Evaluate the Work Integral,
$I = \int_\Gamma [ (\frac{y} {x^2 + y^2} + 1) dx - \frac{x} {x^2+y^2}dy]$
between the points (5, 30/pi) and (2,8/pi), using the potential function. Pesent your answer in exact form.

Homework Equations

$W = \int F . dr$
$\int_\Gamma (Pdx+Qdy)$

The Attempt at a Solution

Usually, we are given the curve along the line. This question we have not.

(5 - 2) and (30/pi - 8/pi) is the region between the points is it not?

Or do I rearange the given formula I, for y?

Do we even use the line integral formula, or use Green's Theorem instead?Thanks in advance.

 

[HallsofIvy]

You can't use "Green's theorem" because that requires an integral around a closed path.

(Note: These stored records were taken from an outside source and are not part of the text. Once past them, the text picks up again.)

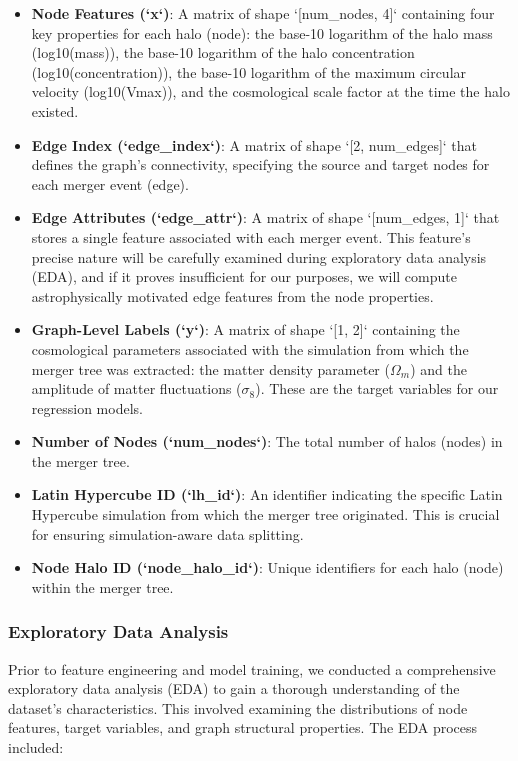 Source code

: \documentclass[twocolumn]{aastex631}
\begin{document}
\begin{itemize}
    \item \textbf{Node Features (`x`)}: A matrix of shape `[num\_nodes, 4]` containing four key properties for each halo (node): the base-10 logarithm of the halo mass (log10(mass)), the base-10 logarithm of the halo concentration (log10(concentration)), the base-10 logarithm of the maximum circular velocity (log10(Vmax)), and the cosmological scale factor at the time the halo existed.
    \item \textbf{Edge Index (`edge\_index`)}: A matrix of shape `[2, num\_edges]` that defines the graph's connectivity, specifying the source and target nodes for each merger event (edge).
    \item \textbf{Edge Attributes (`edge\_attr`)}: A matrix of shape `[num\_edges, 1]` that stores a single feature associated with each merger event. This feature's precise nature will be carefully examined during exploratory data analysis (EDA), and if it proves insufficient for our purposes, we will compute astrophysically motivated edge features from the node properties.
    \item \textbf{Graph-Level Labels (`y`)}: A matrix of shape `[1, 2]` containing the cosmological parameters associated with the simulation from which the merger tree was extracted: the matter density parameter ($\Omega_m$) and the amplitude of matter fluctuations ($\sigma_8$). These are the target variables for our regression models.
    \item \textbf{Number of Nodes (`num\_nodes`)}: The total number of halos (nodes) in the merger tree.
    \item \textbf{Latin Hypercube ID (`lh\_id`)}: An identifier indicating the specific Latin Hypercube simulation from which the merger tree originated. This is crucial for ensuring simulation-aware data splitting.
    \item \textbf{Node Halo ID (`node\_halo\_id`)}: Unique identifiers for each halo (node) within the merger tree.
\end{itemize}

\subsubsection{Exploratory Data Analysis}
Prior to feature engineering and model training, we conducted a comprehensive exploratory data analysis (EDA) to gain a thorough understanding of the dataset's characteristics. This involved examining the distributions of node features, target variables, and graph structural properties. The EDA process included:
\end{document}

However, this problem said "using the potential function" which certainly implies that there is a potential function! That is, that there exist a function, F(x,y), such that \frac{\partial F}{\partial x}= \frac{y}{x^2+ y^2}+ 1 and \frac{\partial F}{\partial y}= -\frac{x}{x^2+ y^2}. Find that function and evaluate at the endpoints. (That is, the "work" is the change in potential between the two points.)

 

[Charge2]

You can't use "Green's theorem" because that requires an integral around a closed path. However, this problem said "using the potential function" which certainly implies that there is a potential function! That is, that there exist a function, F(x,y), such that \frac{\partial F}{\partial x}= \frac{y}{x^2+ y^2}+ 1 and \frac{\partial F}{\partial y}= -\frac{x}{x^2+ y^2}. Find that function and evaluate at the endpoints. (That is, the "work" is the change in potential between the two points.)

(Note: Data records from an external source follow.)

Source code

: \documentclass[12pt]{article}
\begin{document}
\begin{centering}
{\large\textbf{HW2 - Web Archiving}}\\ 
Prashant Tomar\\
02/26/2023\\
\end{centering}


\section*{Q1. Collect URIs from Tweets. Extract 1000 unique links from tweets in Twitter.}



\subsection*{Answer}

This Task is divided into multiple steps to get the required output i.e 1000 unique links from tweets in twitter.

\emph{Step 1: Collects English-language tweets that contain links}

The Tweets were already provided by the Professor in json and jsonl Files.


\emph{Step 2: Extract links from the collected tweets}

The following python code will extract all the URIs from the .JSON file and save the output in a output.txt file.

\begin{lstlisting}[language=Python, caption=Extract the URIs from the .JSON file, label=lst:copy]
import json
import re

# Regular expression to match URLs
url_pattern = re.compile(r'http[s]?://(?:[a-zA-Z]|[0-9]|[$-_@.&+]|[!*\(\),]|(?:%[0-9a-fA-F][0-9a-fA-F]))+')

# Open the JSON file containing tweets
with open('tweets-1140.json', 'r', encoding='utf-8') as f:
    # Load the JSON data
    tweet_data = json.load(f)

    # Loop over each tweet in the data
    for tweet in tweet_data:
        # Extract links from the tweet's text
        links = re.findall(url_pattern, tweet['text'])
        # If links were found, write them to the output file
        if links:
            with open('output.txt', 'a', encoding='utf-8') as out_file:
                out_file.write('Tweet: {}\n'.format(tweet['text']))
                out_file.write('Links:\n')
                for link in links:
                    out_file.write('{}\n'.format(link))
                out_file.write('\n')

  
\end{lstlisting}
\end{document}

Ok so I've obtained the partial derivatives,
$\frac{\partial F}{\partial x}= \frac{-2yx}{(x^2+ y^2)^2}$
$\frac{\partial F}{\partial y}= \frac{2yx}{(x^2+ y^2)^2}$

Now, do I integrate from the points,

$I =\int^5_2 [\frac{-2yx}{(x^2+ y^2)^2}+ \frac{2yx}{(x^2+ y^2)^2}] = [\frac{-2y5}{(5^2+ y^2)^2}+ \frac{2y5}{(5^2+ y^2)^2}] - [\frac{-2y2}{(2^2+ y^2)^2}+ \frac{2y2}{(2^2+ y^2)^2}] = 0$

Would that not just equal zero, even with the y values substituted in place? Making this a conservative system? I've most definitely done this the wrong way, haven't I?.

 

[LCKurtz]

Ok so I've obtained the partial derivatives,
$\frac{\partial F}{\partial x}= \frac{-2yx}{(x^2+ y^2)^2}$
$\frac{\partial F}{\partial y}= \frac{2yx}{(x^2+ y^2)^2}$

I've most definitely done this the wrong way, haven't I?.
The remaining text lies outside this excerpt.